Records from a data source →
+--

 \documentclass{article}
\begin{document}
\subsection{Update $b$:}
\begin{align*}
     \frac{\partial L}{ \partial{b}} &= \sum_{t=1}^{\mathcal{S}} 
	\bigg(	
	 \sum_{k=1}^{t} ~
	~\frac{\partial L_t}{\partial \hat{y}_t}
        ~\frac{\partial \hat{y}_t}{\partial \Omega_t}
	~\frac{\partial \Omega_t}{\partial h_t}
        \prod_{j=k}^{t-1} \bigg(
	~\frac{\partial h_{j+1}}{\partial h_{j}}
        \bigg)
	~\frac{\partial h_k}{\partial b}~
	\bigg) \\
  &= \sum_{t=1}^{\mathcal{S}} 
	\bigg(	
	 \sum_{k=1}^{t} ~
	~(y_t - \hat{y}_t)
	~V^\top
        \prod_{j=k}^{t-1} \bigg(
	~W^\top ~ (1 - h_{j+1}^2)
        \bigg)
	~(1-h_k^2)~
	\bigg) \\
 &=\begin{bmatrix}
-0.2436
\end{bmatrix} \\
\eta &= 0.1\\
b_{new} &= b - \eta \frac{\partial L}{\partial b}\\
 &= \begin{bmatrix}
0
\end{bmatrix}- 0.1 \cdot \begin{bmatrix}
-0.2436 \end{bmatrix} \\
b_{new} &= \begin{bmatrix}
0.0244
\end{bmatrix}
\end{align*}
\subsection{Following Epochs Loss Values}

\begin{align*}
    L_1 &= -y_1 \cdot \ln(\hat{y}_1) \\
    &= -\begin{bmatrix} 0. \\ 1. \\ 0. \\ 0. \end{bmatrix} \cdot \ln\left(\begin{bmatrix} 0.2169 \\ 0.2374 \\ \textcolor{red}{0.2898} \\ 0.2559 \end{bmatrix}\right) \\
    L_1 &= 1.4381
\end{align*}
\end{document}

+--

Only lines containing the word "subsection" should appear in the answer, and every such line from the records above must be there.

RESULT OF THE TASK →
\subsection{Update $b$:}
\subsection{Following Epochs Loss Values}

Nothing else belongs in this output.